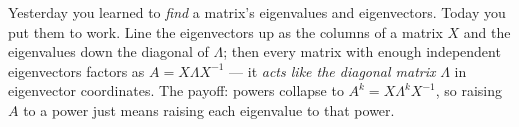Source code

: \documentclass[10pt]{article}
\begin{document}
\vspace{0.10in}

\begin{remindbox}
\small Yesterday you learned to \emph{find} a matrix's eigenvalues and eigenvectors. Today you put them
to work. Line the eigenvectors up as the columns of a matrix $X$ and the eigenvalues down the diagonal
of $\Lambda$; then every matrix with enough independent eigenvectors factors as
$A=X\Lambda X^{-1}$ --- it \emph{acts like the diagonal matrix} $\Lambda$ in eigenvector coordinates. The
payoff: powers collapse to $A^k=X\Lambda^k X^{-1}$, so raising $A$ to a power just means raising each
eigenvalue to that power.
\end{remindbox}
\end{document}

- _What you should do_
Where a line in the records above contains the string "emph", return that line.

- _Exercise answer_
\small Yesterday you learned to \emph{find} a matrix's eigenvalues and eigenvectors. Today you put them
$A=X\Lambda X^{-1}$ --- it \emph{acts like the diagonal matrix} $\Lambda$ in eigenvector coordinates. The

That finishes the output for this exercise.